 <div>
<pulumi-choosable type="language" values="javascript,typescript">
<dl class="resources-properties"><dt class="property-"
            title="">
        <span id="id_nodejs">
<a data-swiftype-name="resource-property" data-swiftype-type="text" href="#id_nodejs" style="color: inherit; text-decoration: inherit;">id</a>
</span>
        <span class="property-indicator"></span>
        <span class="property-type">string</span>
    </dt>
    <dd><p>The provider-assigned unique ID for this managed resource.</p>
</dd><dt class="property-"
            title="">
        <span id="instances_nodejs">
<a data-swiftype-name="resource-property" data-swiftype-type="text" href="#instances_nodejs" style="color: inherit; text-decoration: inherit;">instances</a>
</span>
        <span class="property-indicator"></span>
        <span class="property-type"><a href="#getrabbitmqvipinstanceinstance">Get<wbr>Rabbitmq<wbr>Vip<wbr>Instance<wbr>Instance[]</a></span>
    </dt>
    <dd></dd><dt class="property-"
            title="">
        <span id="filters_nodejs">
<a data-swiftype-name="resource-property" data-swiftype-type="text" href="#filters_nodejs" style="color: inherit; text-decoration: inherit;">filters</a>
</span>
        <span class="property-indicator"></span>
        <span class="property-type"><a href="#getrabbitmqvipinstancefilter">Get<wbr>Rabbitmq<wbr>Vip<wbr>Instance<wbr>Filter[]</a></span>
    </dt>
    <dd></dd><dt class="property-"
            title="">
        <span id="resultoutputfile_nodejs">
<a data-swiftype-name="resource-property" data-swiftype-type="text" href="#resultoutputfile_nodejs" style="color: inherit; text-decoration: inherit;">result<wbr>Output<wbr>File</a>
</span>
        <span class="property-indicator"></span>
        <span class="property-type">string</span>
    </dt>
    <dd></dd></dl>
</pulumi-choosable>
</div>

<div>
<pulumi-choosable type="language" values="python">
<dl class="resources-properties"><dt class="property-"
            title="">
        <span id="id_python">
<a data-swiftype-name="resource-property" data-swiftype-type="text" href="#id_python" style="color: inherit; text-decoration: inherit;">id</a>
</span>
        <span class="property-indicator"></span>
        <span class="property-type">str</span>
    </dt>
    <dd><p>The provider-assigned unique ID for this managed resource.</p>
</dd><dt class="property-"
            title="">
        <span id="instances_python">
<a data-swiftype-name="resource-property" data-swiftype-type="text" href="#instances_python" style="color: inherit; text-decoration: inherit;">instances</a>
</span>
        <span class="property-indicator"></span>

### ASSIGNMENT
The lines to return are those with the string "values" in them; copy each from the entries above.

### PROBLEM SOLUTION
<pulumi-choosable type="language" values="javascript,typescript">
<pulumi-choosable type="language" values="python">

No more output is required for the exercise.